Adams is particularly impressed by how Emma does what is currently recommended by caregiving experts:

In Emma’s case, rather than arguing with Mr. Woodhouse, she redirects him. It is as though she had read the books. With Emma’s help, I could give more and not feel I was losing myself in caregiving, because she was always there, in my mind.

Most of those who read Emma do not see it as Adams does, of course. For instance, Adams regards the Box Hall disaster as Emma blowing up over the the non-stop pressure, not as her unarticulated longing for Knightley. But that’s okay. We enter works of literature through the door that we have, and as often as not special insights arise from this vantage point. I enjoy teaching literature in senior centers because I get perspectives on works not afforded to me by 18-22-year-old college students.
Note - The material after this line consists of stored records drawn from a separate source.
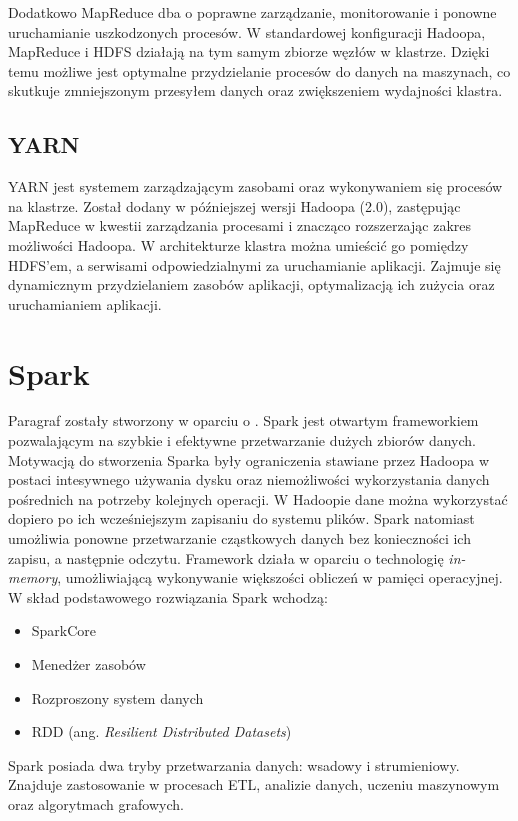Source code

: \documentclass{pracamgr}
\begin{document}
Dodatkowo MapReduce dba o poprawne zarządzanie, monitorowanie i ponowne uruchamianie uszkodzonych procesów. W standardowej konfiguracji Hadoopa, MapReduce i HDFS działają na tym samym zbiorze węzłów w klastrze. Dzięki temu możliwe jest optymalne przydzielanie procesów do danych na maszynach, co skutkuje zmniejszonym przesyłem danych oraz zwiększeniem wydajności klastra.

\subsection{YARN}

YARN jest systemem zarządzającym zasobami oraz wykonywaniem się procesów na klastrze. Został dodany w późniejszej wersji Hadoopa (2.0), zastępując MapReduce w kwestii zarządzania procesami i znacząco rozszerzając zakres możliwości Hadoopa. W architekturze klastra można umieścić go pomiędzy HDFS'em, a serwisami odpowiedzialnymi za uruchamianie aplikacji. Zajmuje się dynamicznym przydzielaniem zasobów aplikacji, optymalizacją ich zużycia oraz uruchamianiem aplikacji.

\section{Spark}

Paragraf zostały stworzony w oparciu o \cite{zaharia2010spark}. Spark jest otwartym frameworkiem pozwalającym na szybkie i efektywne przetwarzanie dużych zbiorów danych. Motywacją do stworzenia Sparka były ograniczenia stawiane przez Hadoopa w postaci intesywnego używania dysku oraz niemożliwości wykorzystania danych pośrednich na potrzeby kolejnych operacji. W Hadoopie dane można wykorzystać dopiero po ich wcześniejszym zapisaniu do systemu plików. Spark natomiast umożliwia ponowne przetwarzanie cząstkowych danych bez konieczności ich zapisu, a następnie odczytu. Framework działa w oparciu o technologię \textit{in-memory}, umożliwiającą wykonywanie większości obliczeń w pamięci operacyjnej. W skład podstawowego rozwiązania Spark wchodzą:
\begin{itemize}
    \item SparkCore
    \item Menedżer zasobów
    \item Rozproszony system danych
    \item RDD (ang. \textit{Resilient Distributed Datasets})
\end{itemize}

Spark posiada dwa tryby przetwarzania danych: wsadowy i strumieniowy. Znajduje zastosowanie w procesach ETL, analizie danych, uczeniu maszynowym oraz algorytmach grafowych.
\end{document}
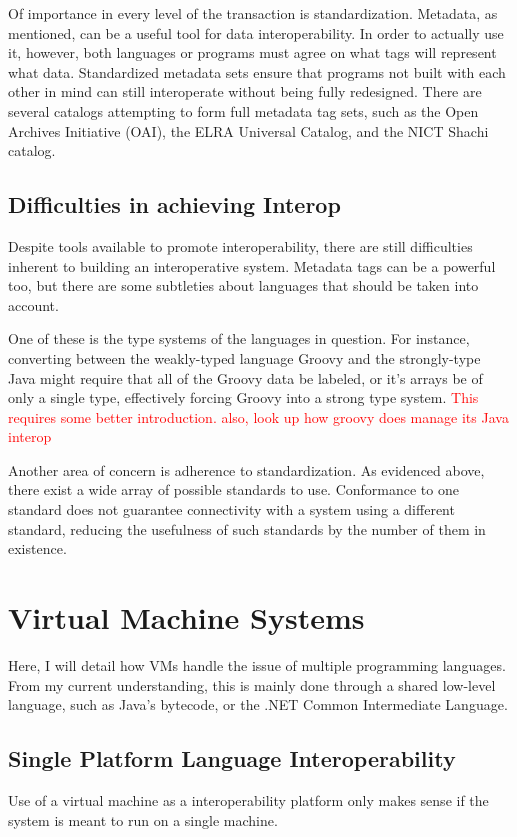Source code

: \documentclass{sig-alternate}
\newcommand{\mycomment}[1]{\textcolor{red}{#1}}
\begin{document}
Of importance in every level of the transaction is standardization. Metadata, as mentioned, can be a useful tool for data interoperability. In order to actually use it, however, both languages or programs must agree on what tags will represent what data. Standardized metadata sets ensure that programs not built with each other in mind can still interoperate without being fully redesigned. There are several catalogs attempting to form full metadata tag sets, such as the Open Archives Initiative (OAI), the ELRA Universal Catalog, and the NICT Shachi catalog.\cite{Ide:2010}

\subsection*{Difficulties in achieving Interop}
Despite tools available to promote interoperability, there are still difficulties inherent to building an interoperative system. Metadata tags can be a powerful too, but there are some subtleties about languages that should be taken into account.

One of these is the type systems of the languages in question. For instance, converting between the weakly-typed language Groovy and the strongly-type Java might require that all of the Groovy data be labeled, or it's arrays be of only a single type, effectively forcing Groovy into a strong type system. \mycomment{This requires some better introduction. also, look up how groovy does manage its Java interop}

Another area of concern is adherence to standardization.
As evidenced above, there exist a wide array of possible standards to use. Conformance to one standard does not guarantee connectivity with a system using a different standard, reducing the usefulness of such standards by the number of them in existence.\cite{?}



\section{Virtual Machine Systems}\label{VM}
Here, I will detail how VMs handle the issue of multiple programming languages.
From my current understanding, this is mainly done through a shared low-level language, such as Java's bytecode, or the .NET Common Intermediate Language.

\subsection*{Single Platform Language Interoperability}
Use of a virtual machine as a interoperability platform only makes sense if the system is meant to run on a single machine.
\end{document}
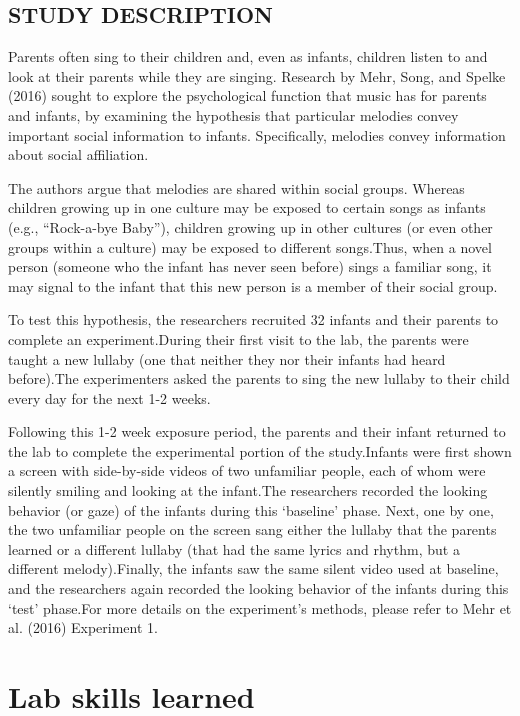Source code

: \documentclass[]{book}
\theoremstyle{definition}
\theoremstyle{definition}
\theoremstyle{definition}
\theoremstyle{remark}
\begin{document}
\subsection{STUDY DESCRIPTION}\label{study-description}

Parents often sing to their children and, even as infants, children
listen to and look at their parents while they are singing. Research by
Mehr, Song, and Spelke (2016) sought to explore the psychological
function that music has for parents and infants, by examining the
hypothesis that particular melodies convey important social information
to infants. Specifically, melodies convey information about social
affiliation.

The authors argue that melodies are shared within social groups. Whereas
children growing up in one culture may be exposed to certain songs as
infants (e.g., ``Rock-a-bye Baby''), children growing up in other
cultures (or even other groups within a culture) may be exposed to
different songs.Thus, when a novel person (someone who the infant has
never seen before) sings a familiar song, it may signal to the infant
that this new person is a member of their social group.

To test this hypothesis, the researchers recruited 32 infants and their
parents to complete an experiment.During their first visit to the lab,
the parents were taught a new lullaby (one that neither they nor their
infants had heard before).The experimenters asked the parents to sing
the new lullaby to their child every day for the next 1-2 weeks.

Following this 1-2 week exposure period, the parents and their infant
returned to the lab to complete the experimental portion of the
study.Infants were first shown a screen with side-by-side videos of two
unfamiliar people, each of whom were silently smiling and looking at the
infant.The researchers recorded the looking behavior (or gaze) of the
infants during this `baseline' phase. Next, one by one, the two
unfamiliar people on the screen sang either the lullaby that the parents
learned or a different lullaby (that had the same lyrics and rhythm, but
a different melody).Finally, the infants saw the same silent video used
at baseline, and the researchers again recorded the looking behavior of
the infants during this `test' phase.For more details on the
experiment's methods, please refer to Mehr et al. (2016) Experiment 1.

\section{Lab skills learned}\label{lab-skills-learned}
\end{document}
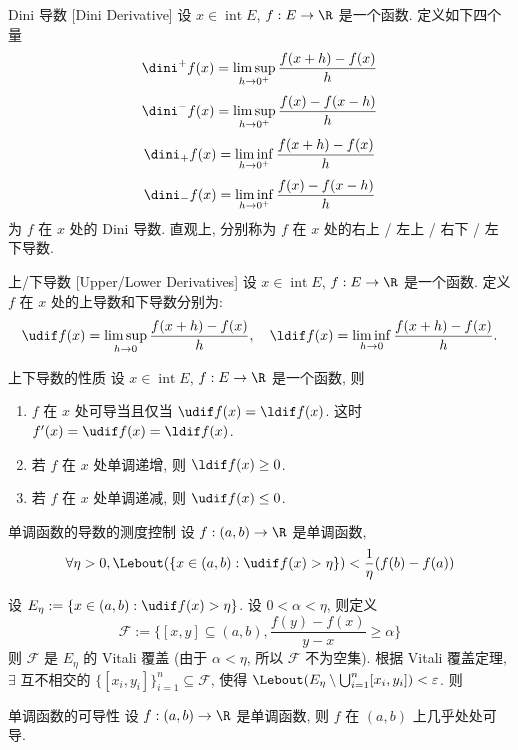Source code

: \begin{dfn}
    {Dini 导数}
    [Dini Derivative]
    设 \(x \in \operatorname{int} E\), \(f: E \to \R\) 是一个函数. 定义如下四个量
    \[\dini^+ f(x) = \limsup_{h \to 0^+} \frac{f(x+h) - f(x)}{h} \]
    \[\dini^- f(x) = \limsup_{h \to 0^+} \frac{f(x) - f(x-h)}{h} \]
    \[\dini_+ f(x) = \liminf_{h \to 0^+} \frac{f(x+h) - f(x)}{h} \]
    \[\dini_- f(x) = \liminf_{h \to 0^+} \frac{f(x) - f(x-h)}{h} \]
    为 \(f\) 在 \(x\) 处的 Dini 导数. 直观上, 分别称为 \(f\) 在 \(x\) 处的右上 / 左上 / 右下 / 左下导数.
\end{dfn}
\begin{dfn}
    {上/下导数}
    [Upper/Lower Derivatives]
    设 \(x \in \operatorname{int} E\), \(f: E \to \R\) 是一个函数. 定义 \(f\) 在 \(x\) 处的上导数和下导数分别为:
    \[
    \udif f(x) = \limsup_{h \to 0} \frac{f(x+h) - f(x)}{h}, \quad \ldif f(x) = \liminf_{h \to 0} \frac{f(x+h) - f(x)}{h}.
    \]
\end{dfn}
\begin{ppt}
    {上下导数的性质}
    设 \(x \in \operatorname{int} E\), \(f: E \to \R\) 是一个函数, 则
    \begin{enumerate}
        \item \(f\) 在 \(x\) 处可导当且仅当 \(\udif f(x) = \ldif f(x)\). 这时 \(f'(x) = \udif f(x) = \ldif f(x)\).
        \item 若 \(f\) 在 \(x\) 处单调递增, 则 \(\ldif f(x) \geq 0\).
        \item 若 \(f\) 在 \(x\) 处单调递减, 则 \(\udif f(x) \leq 0\).
    \end{enumerate}
\end{ppt}
\begin{thm}
    {单调函数的导数的测度控制}
    设 \(f:(a,b)\to\R\) 是单调函数, 
    \[\forall\eta>0, \Lebout(\{x \in (a,b) : \udif f(x) > \eta\}) < \frac{1}{\eta} (f(b)-f(a)) \]
\end{thm}
\begin{prf}
    设 \(E_\eta := \{x \in (a,b) : \udif f(x) > \eta\}\). 设 \(0<\alpha<\eta\), 则定义
    \[\mathcal{F} := \{[x, y]\subseteq(a,b), \frac{f(y) - f(x)}{y - x} \geq \alpha\}\]
    则 \(\mathcal{F}\) 是 \(E_\eta\) 的 Vitali 覆盖 (由于 \(\alpha<\eta\), 所以 \(\mathcal{F}\) 不为空集). 根据 Vitali 覆盖定理, \(\exists\) 互不相交的 \(\{[x_i, y_i]\}_{i=1}^n \subseteq \mathcal{F}\), 使得 \(\Lebout(E_\eta \setminus \bigcup_{i=1}^n [x_i, y_i]) < \varepsilon\). 则
\end{prf}
\begin{thm}
    {单调函数的可导性}
    设 \(f:(a,b)\to\R\) 是单调函数, 则 \(f\) 在 \((a,b)\) 上几乎处处可导.
\end{thm}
In this case, I certainly feel I have a valuable new perspective on the character. It could well be that Emma’s need to control everyone around her stems from her need to be a major caregiver while she is still an adolescent. If she’s had to do thinking for two people from an early age, no wonder she thinks that it’s her responsibility to run Harriet’s life. Similarly, we gain a new respect for Knightley, who readjusts his life to accommodate Mr. Woodhouse. Real love is when your partner is willing to make your burdens his burdens.

I love teaching because I am continually adding new reading stories to my collection. Carol Adams has given me one more.